ReplyDeleteI remember the 1p entry too. I think they felt in those far off days that a token payment, just to keep the paths swept, was all that was required. It was and is a government-owned establishment, and so by default, we, the British public, own it. Nowadays, it costs an arm and a leg to get into Kew Gardens. I’ll whisper this; “it’s £13.90 for an adult.” The Government decided, to help finance research, and to develop further public facilities in the gardens, we should all pay to get in.
ReplyDeleteThe wistful sound of her voice is so beautiful - thank you Geoff!
ReplyDeleteI could also have mentioned Tudor Lodge, who had a similar sound
ReplyDeletehttp://www.youtube.com/watch?v=XRqAgjGShDQ&feature=related
They also did a version of Kew Gardens on one of their albums.
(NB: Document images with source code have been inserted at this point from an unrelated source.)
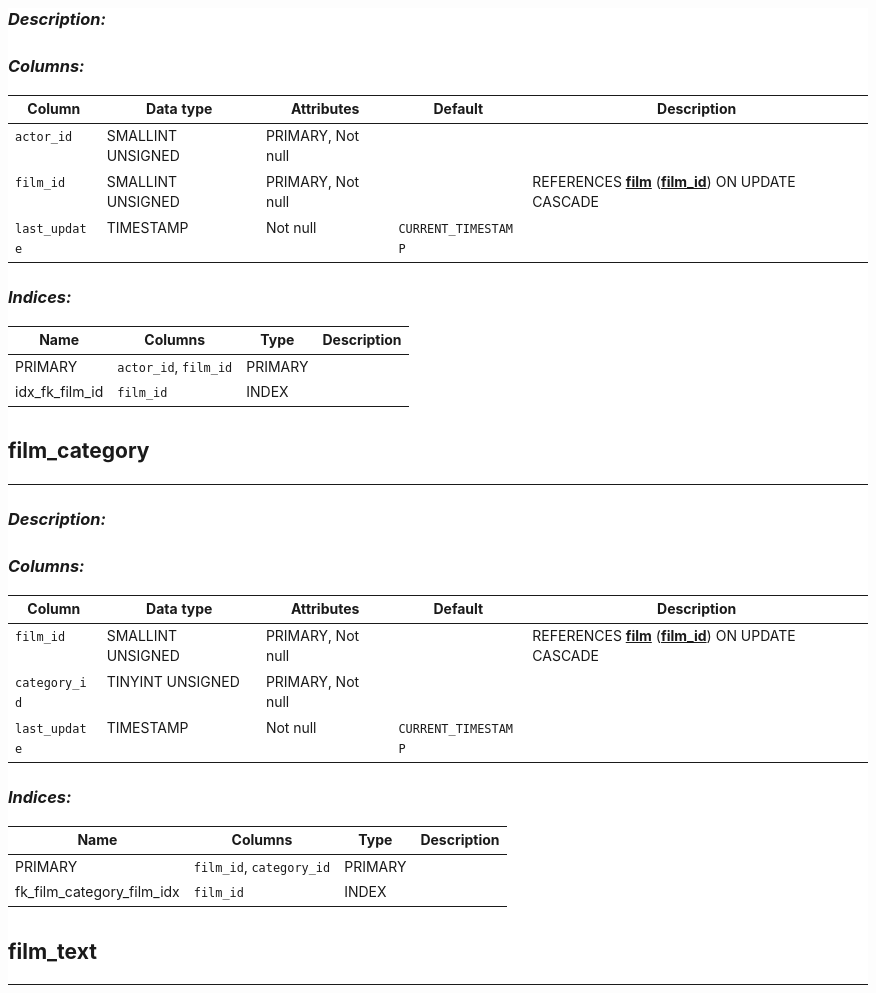 ### *Description:*



### *Columns:*

| Column | Data type | Attributes | Default | Description |
| --- | --- | --- | --- | ---  |
| <a id='film-actor-actor-id'></a>`actor_id` | SMALLINT UNSIGNED | PRIMARY, Not null |   |   |
| <a id='film-actor-actor-id'></a>`film_id` | SMALLINT UNSIGNED | PRIMARY, Not null |   |  REFERENCES  [**film**](#film) ([**film_id**](#film-film-id))  ON UPDATE CASCADE |
| `last_update` | TIMESTAMP | Not null | `CURRENT_TIMESTAMP` |   |


### *Indices:*

| Name | Columns | Type | Description |
| --- | --- | --- | --- |
| PRIMARY | `actor_id`, `film_id` | PRIMARY |   |
| idx_fk_film_id | `film_id` | INDEX |   |


## **<a id='film-category'></a>film_category**

---

### *Description:*



### *Columns:*

| Column | Data type | Attributes | Default | Description |
| --- | --- | --- | --- | ---  |
| <a id='film-category-film-id'></a>`film_id` | SMALLINT UNSIGNED | PRIMARY, Not null |   |  REFERENCES  [**film**](#film) ([**film_id**](#film-film-id))  ON UPDATE CASCADE |
| <a id='film-category-film-id'></a>`category_id` | TINYINT UNSIGNED | PRIMARY, Not null |   |   |
| `last_update` | TIMESTAMP | Not null | `CURRENT_TIMESTAMP` |   |


### *Indices:*

| Name | Columns | Type | Description |
| --- | --- | --- | --- |
| PRIMARY | `film_id`, `category_id` | PRIMARY |   |
| fk_film_category_film_idx | `film_id` | INDEX |   |


## **<a id='film-text'></a>film_text**

---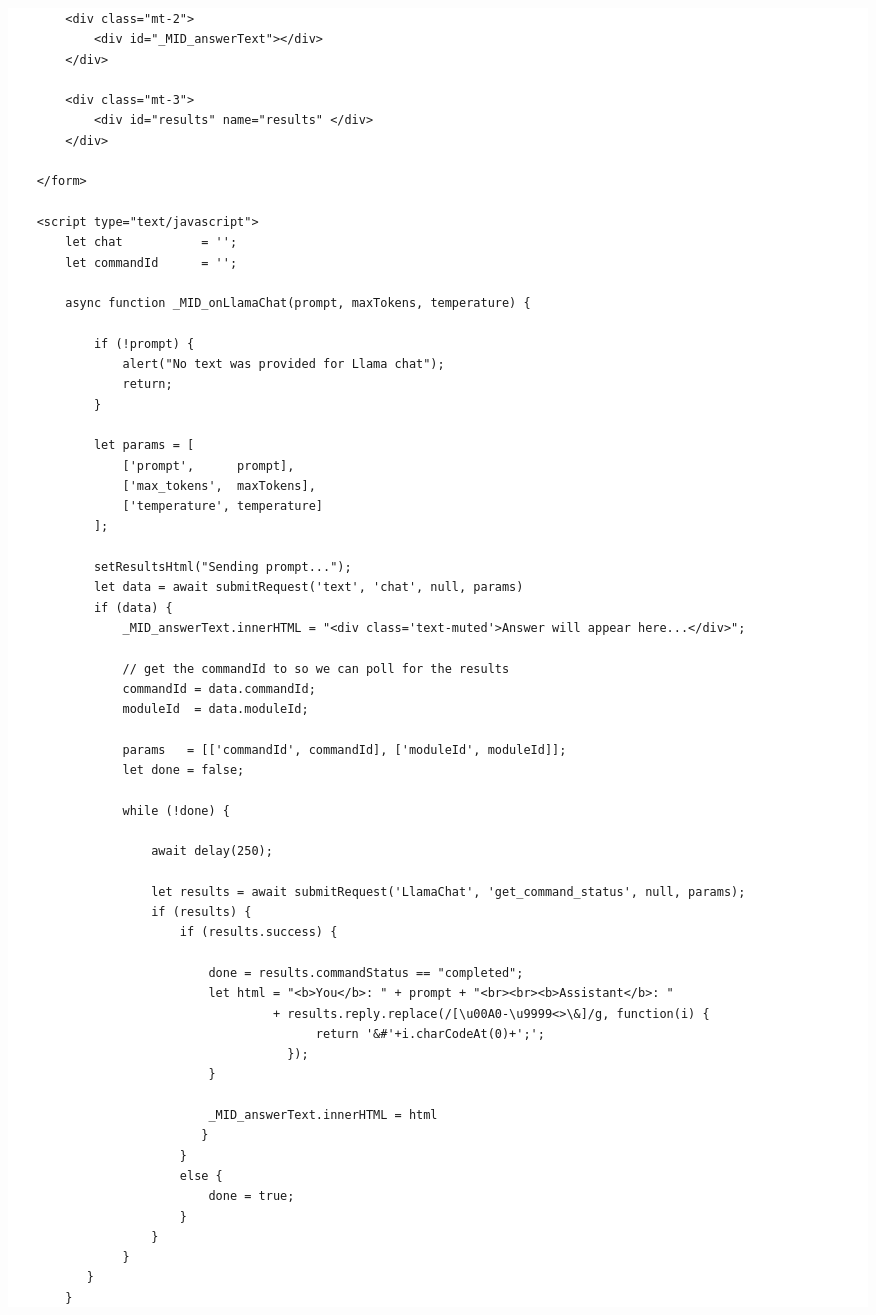             <div class="mt-2">
                <div id="_MID_answerText"></div>
            </div>
 
            <div class="mt-3">
                <div id="results" name="results" </div>
            </div>
 
        </form>
 
        <script type="text/javascript">
            let chat           = '';
            let commandId      = '';
 
            async function _MID_onLlamaChat(prompt, maxTokens, temperature) {
 
                if (!prompt) {
                    alert("No text was provided for Llama chat");
                    return;
                }
 
                let params = [
                    ['prompt',      prompt],
                    ['max_tokens',  maxTokens],
                    ['temperature', temperature]
                ];
 
                setResultsHtml("Sending prompt...");
                let data = await submitRequest('text', 'chat', null, params)
                if (data) {
                    _MID_answerText.innerHTML = "<div class='text-muted'>Answer will appear here...</div>";
 
                    // get the commandId to so we can poll for the results
                    commandId = data.commandId;
                    moduleId  = data.moduleId;
 
                    params   = [['commandId', commandId], ['moduleId', moduleId]];
                    let done = false;
 
                    while (!done) {
 
                        await delay(250);
 
                        let results = await submitRequest('LlamaChat', 'get_command_status', null, params);
                        if (results) {
                            if (results.success) {
 
                                done = results.commandStatus == "completed";
                                let html = "<b>You</b>: " + prompt + "<br><br><b>Assistant</b>: "
                                         + results.reply.replace(/[\u00A0-\u9999<>\&]/g, function(i) {
                                               return '&#'+i.charCodeAt(0)+';';
                                           });
                                }
 
                                _MID_answerText.innerHTML = html
                               }
                            }
                            else {
                                done = true;
                            }
                        }
                    }
               }
            }
 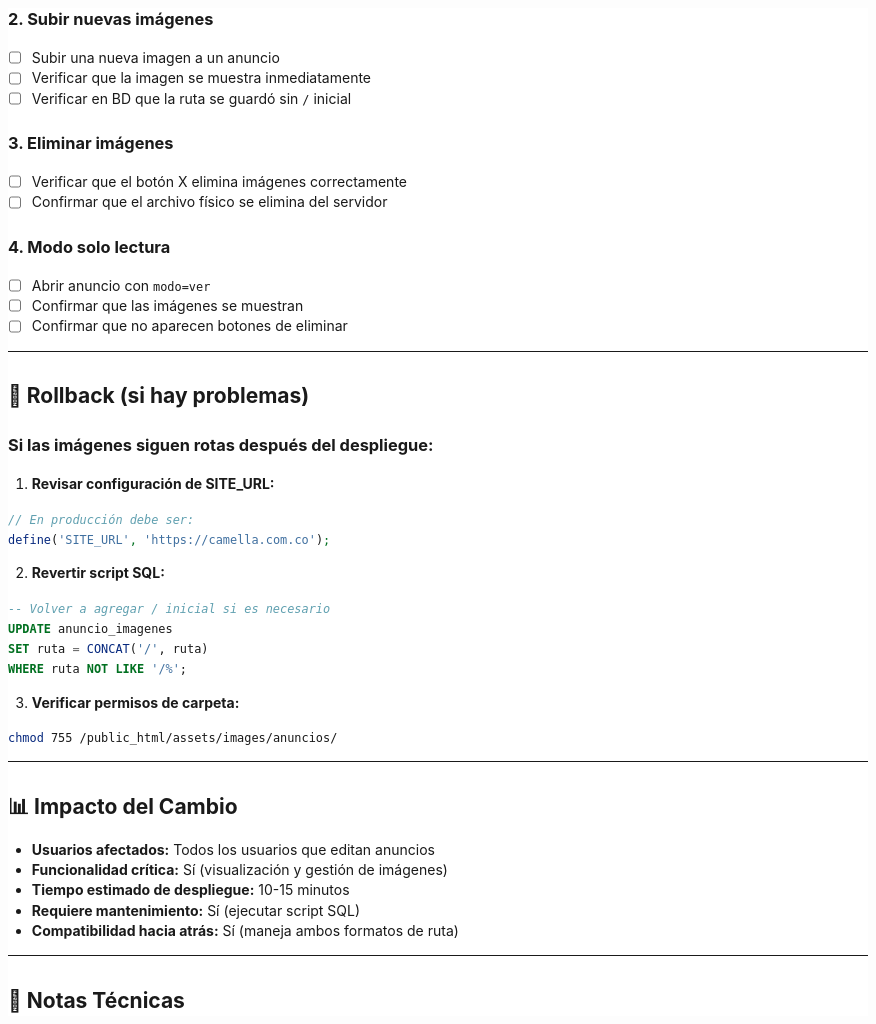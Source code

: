 ### 2. Subir nuevas imágenes
- [ ] Subir una nueva imagen a un anuncio
- [ ] Verificar que la imagen se muestra inmediatamente
- [ ] Verificar en BD que la ruta se guardó sin `/` inicial

### 3. Eliminar imágenes
- [ ] Verificar que el botón X elimina imágenes correctamente
- [ ] Confirmar que el archivo físico se elimina del servidor

### 4. Modo solo lectura
- [ ] Abrir anuncio con `modo=ver`
- [ ] Confirmar que las imágenes se muestran
- [ ] Confirmar que no aparecen botones de eliminar

---

## 🔄 Rollback (si hay problemas)

### Si las imágenes siguen rotas después del despliegue:

1. **Revisar configuración de SITE_URL:**
```php
// En producción debe ser:
define('SITE_URL', 'https://camella.com.co');
```

2. **Revertir script SQL:**
```sql
-- Volver a agregar / inicial si es necesario
UPDATE anuncio_imagenes 
SET ruta = CONCAT('/', ruta) 
WHERE ruta NOT LIKE '/%';
```

3. **Verificar permisos de carpeta:**
```bash
chmod 755 /public_html/assets/images/anuncios/
```

---

## 📊 Impacto del Cambio

- **Usuarios afectados:** Todos los usuarios que editan anuncios
- **Funcionalidad crítica:** Sí (visualización y gestión de imágenes)
- **Tiempo estimado de despliegue:** 10-15 minutos
- **Requiere mantenimiento:** Sí (ejecutar script SQL)
- **Compatibilidad hacia atrás:** Sí (maneja ambos formatos de ruta)

---

## 📝 Notas Técnicas
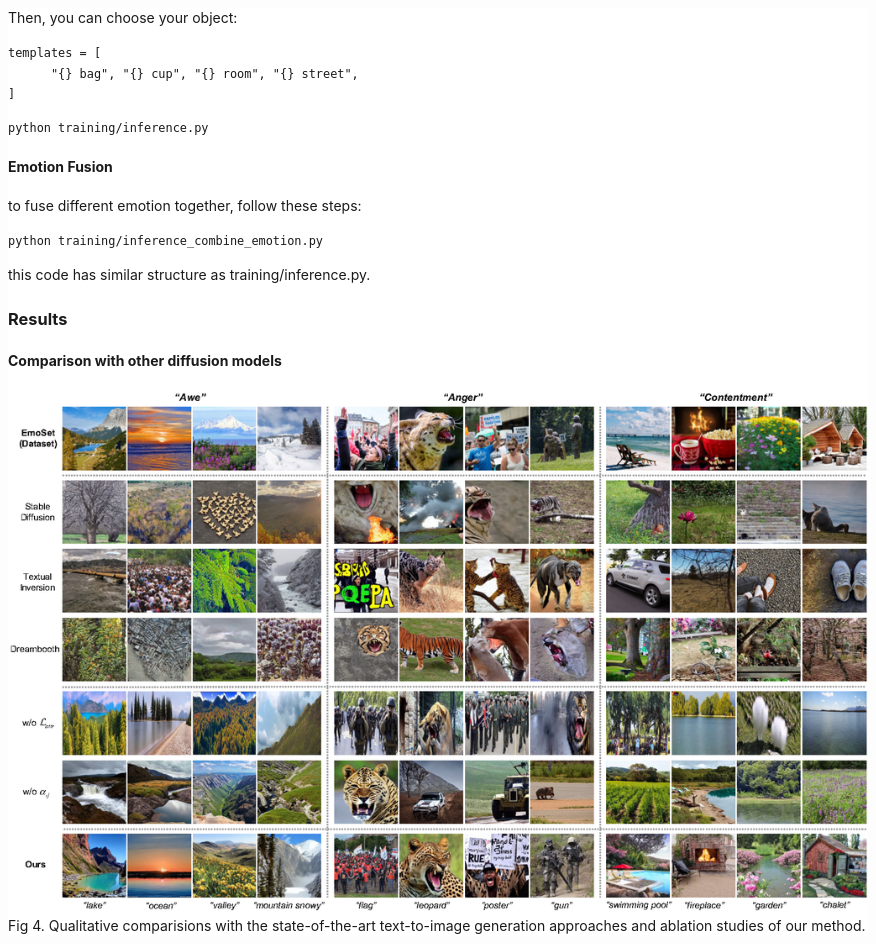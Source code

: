 Then, you can choose your object:
```
templates = [
      "{} bag", "{} cup", "{} room", "{} street",
]
```

```
python training/inference.py
```

#### Emotion Fusion

to fuse different emotion together, follow these steps:

```
python training/inference_combine_emotion.py
```
this code has similar structure as training/inference.py.

### Results

#### Comparison with other diffusion models

<p align="left">
<img src="docs/exp-1.png" width="1000px"/>  
<br>
Fig 4. Qualitative comparisions with the state-of-the-art text-to-image generation approaches and ablation studies of our method.
</p>
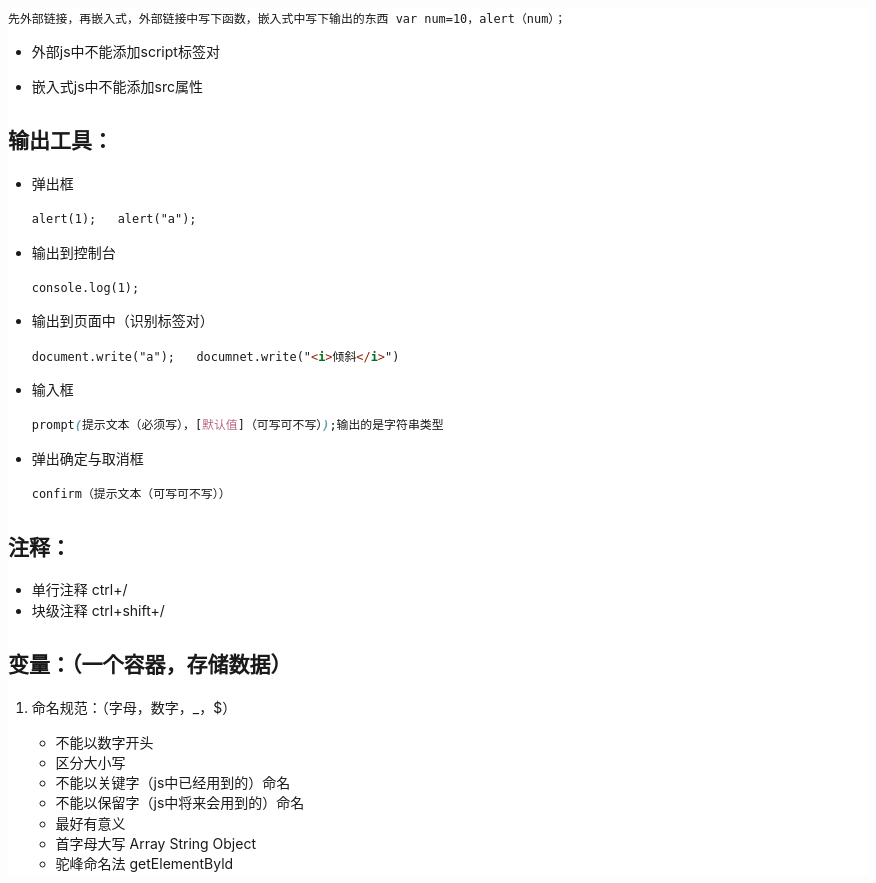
   ```html
  先外部链接，再嵌入式，外部链接中写下函数，嵌入式中写下输出的东西 var num=10，alert（num）；
  ```

  

- 外部js中不能添加script标签对

- 嵌入式js中不能添加src属性

## 输出工具：

- 弹出框

  ```htm
  alert(1);   alert("a");
  ```

- 输出到控制台

  ```htm
  console.log(1);
  ```

- 输出到页面中（识别标签对）

  ```html
  document.write("a");   documnet.write("<i>倾斜</i>")
  ```

- 输入框

  ```css
  prompt(提示文本（必须写），[默认值]（可写可不写）);输出的是字符串类型
  ```

- 弹出确定与取消框

  ```caa
  confirm（提示文本（可写可不写））
  ```


## 注释：

- 单行注释  ctrl+/
- 块级注释 ctrl+shift+/

## 变量：（一个容器，存储数据）

1. 命名规范：（字母，数字，_，$）

   - 不能以数字开头
   - 区分大小写
   - 不能以关键字（js中已经用到的）命名
   - 不能以保留字（js中将来会用到的）命名
   - 最好有意义
   - 首字母大写  Array  String Object
   - 驼峰命名法 getElementByld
hello Geoff, thank you for mentioning our version too (Tudor Lodge). Kew Gardens is the last track on our 1971 album. We are still around you know, just a duo now, me and Lynne. And before that I was also in the band The Mackandas in the 1960s but no one has heard of them. But during 2 or 3 years from about 1964, we played consistently 2 or 3 times a week in Reading, sometimes more, mostly in youth clubs, but occasionally a larger event. We played support for Crispian St Peter (remember him? he predicted that he would be bigger than Elvis - and last longer - well I suppose he lived longer!). One time we were booked for a large dance hall in Slough, we were dead chuffed - when we got there, we found that we were the break in the middle, while the DJ had a rest. Shortly before disbanding, we decided to make a recording. Studio, what studio, we nailed blankets all around Pete's garage, set up a borrowed domestic 2 track tape recorder, with the little plastic microphone that came with it - just the one mic in the middle, and we huddled round and played. A couple of years ago (2003) I rediscovered the old acetate record we'd had cut. Magically it had not got broken, though the quality had degraded, and a couple of tracks were by now unplayable. However, I took it into a studio where we remastered it as best we could, and I produced a CD: http://johnstannard.co.uk/Mackandas_CD.JPG. It may not be good, but it's memories. We did audition for EMI on one occasion, the session was produced by Tim Rice who at one point was heard to remark "That's got to be the worst group I've ever heard" - what does he know?
ReplyDeleteAnyway, cheers!
Thanks for that info - its fascinating to hear memories like that. I remember reading a few years ago about some pub/club in Tenerife, I think, where someone was impersonating Crispian St Peters! Very bizarre.